Veroordelingen voor moordaanslag op Nederlandse advocaat in het Duitse Gronau blijven in stand
De veroordelingen van twee verdachten voor de moordaanslag op een Nederlandse advocaat in het Duitse Gronau blijven in stand. Dat heeft de Hoge Raad vandaag geoordeeld. De Hoge Raad bepaalt de straffen van de verdachten op 17 jaar en 6 maanden en 15 jaar en 7 maanden.
De zaak
De advocaat werd op 6 november 2019 vlakbij zijn huis op straat neergeschoten terwijl hij zijn hond uitliet. Hij werd vanuit een rijdende auto vijf keer van dichtbij beschoten.

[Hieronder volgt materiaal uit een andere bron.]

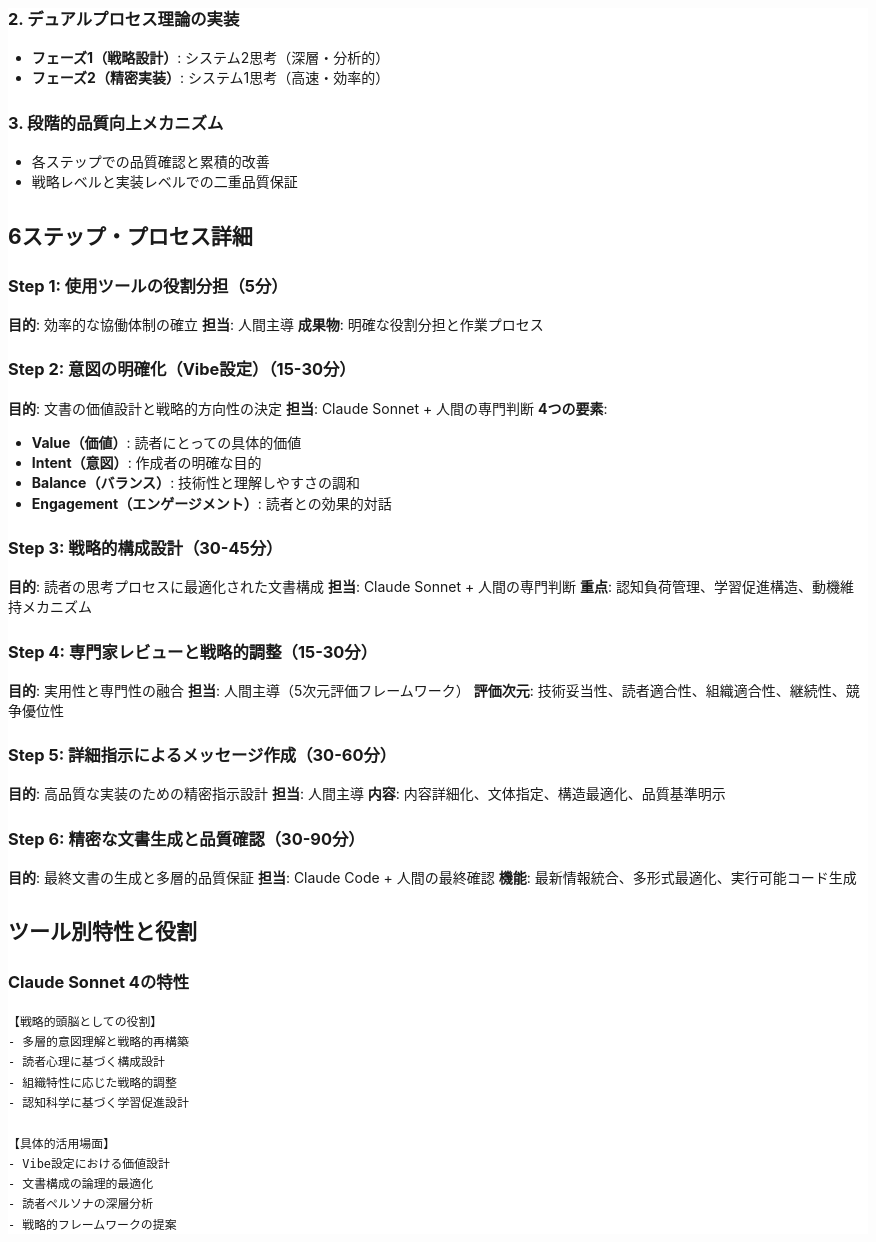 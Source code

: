 ### 2. デュアルプロセス理論の実装
- **フェーズ1（戦略設計）**: システム2思考（深層・分析的）
- **フェーズ2（精密実装）**: システム1思考（高速・効率的）

### 3. 段階的品質向上メカニズム
- 各ステップでの品質確認と累積的改善
- 戦略レベルと実装レベルでの二重品質保証

## 6ステップ・プロセス詳細

### Step 1: 使用ツールの役割分担（5分）
**目的**: 効率的な協働体制の確立
**担当**: 人間主導
**成果物**: 明確な役割分担と作業プロセス

### Step 2: 意図の明確化（Vibe設定）（15-30分）
**目的**: 文書の価値設計と戦略的方向性の決定
**担当**: Claude Sonnet + 人間の専門判断
**4つの要素**:
- **Value（価値）**: 読者にとっての具体的価値
- **Intent（意図）**: 作成者の明確な目的
- **Balance（バランス）**: 技術性と理解しやすさの調和
- **Engagement（エンゲージメント）**: 読者との効果的対話

### Step 3: 戦略的構成設計（30-45分）
**目的**: 読者の思考プロセスに最適化された文書構成
**担当**: Claude Sonnet + 人間の専門判断
**重点**: 認知負荷管理、学習促進構造、動機維持メカニズム

### Step 4: 専門家レビューと戦略的調整（15-30分）
**目的**: 実用性と専門性の融合
**担当**: 人間主導（5次元評価フレームワーク）
**評価次元**: 技術妥当性、読者適合性、組織適合性、継続性、競争優位性

### Step 5: 詳細指示によるメッセージ作成（30-60分）
**目的**: 高品質な実装のための精密指示設計
**担当**: 人間主導
**内容**: 内容詳細化、文体指定、構造最適化、品質基準明示

### Step 6: 精密な文書生成と品質確認（30-90分）
**目的**: 最終文書の生成と多層的品質保証
**担当**: Claude Code + 人間の最終確認
**機能**: 最新情報統合、多形式最適化、実行可能コード生成

## ツール別特性と役割

### Claude Sonnet 4の特性
```
【戦略的頭脳としての役割】
- 多層的意図理解と戦略的再構築
- 読者心理に基づく構成設計
- 組織特性に応じた戦略的調整
- 認知科学に基づく学習促進設計

【具体的活用場面】
- Vibe設定における価値設計
- 文書構成の論理的最適化
- 読者ペルソナの深層分析
- 戦略的フレームワークの提案
```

Hij liep blijvend letsel op.
Het gerechtshof veroordeelde de twee verdachten tot 17 jaar en 8 maanden gevangenisstraf en 15 en 9 maanden gevangenisstraf. Daarnaast moesten zij een schadevergoeding betalen aan zowel de advocaat als aan zijn partner. Eén van de verdachten werd ook veroordeeld voor het beschieten van een sportschool in het Twentse Losser. De verdachten stelden beroep in cassatie in bij de Hoge Raad.
Cassatieklachten
In beide zaken zijn namens de verdachten verschillende cassatieklachten ingediend. Ook is in de zaak van de verdachte die de hoogste straf kreeg opgelegd, namens een benadeelde partij, de partner van de advocaat, geklaagd over de afwijzing door het hof van de vergoeding van schokschade.
Oordeel Hoge Raad
In de zaak tegen de verdachte die de hoogste straf kreeg opgelegd faalt de cassatieklacht voor zover deze betrekking heeft op de moordaanslag op de advocaat. De klacht die namens de partner van de advocaat is ingediend slaagt ook niet. Wat betreft het beschieten van de sportschool in Losser is volgens de Hoge Raad terecht geklaagd over de bewezenverklaring van één bedreiging. De Hoge Raad doet de zaak zelf af en spreekt de verdachte vrij van dit feit en past de kwalificatie van het bewezenverklaarde aan. Omdat de als gevolg van hetzelfde incident bewezenverklaarde andere bedreiging en een vernieling wel in stand blijven, leidt dat niet tot aanpassing van de straf.
In de zaak tegen de andere verdachte oordeelt de Hoge Raad dat de cassatieklachten niet slagen. De Hoge Raad heeft deze klachten zonder inhoudelijke motivering afgedaan omdat ze niet tot vernietiging van de uitspraak van het hof kunnen leiden en geen juridische belangrijke nieuwe vragen oproepen die moeten worden beantwoord.
In verband met de duur van de procedure worden de opgelegde gevangenisstraffen van de twee verdachten verminderd tot 17 jaar en 6 maanden en 15 jaar en 7 maanden.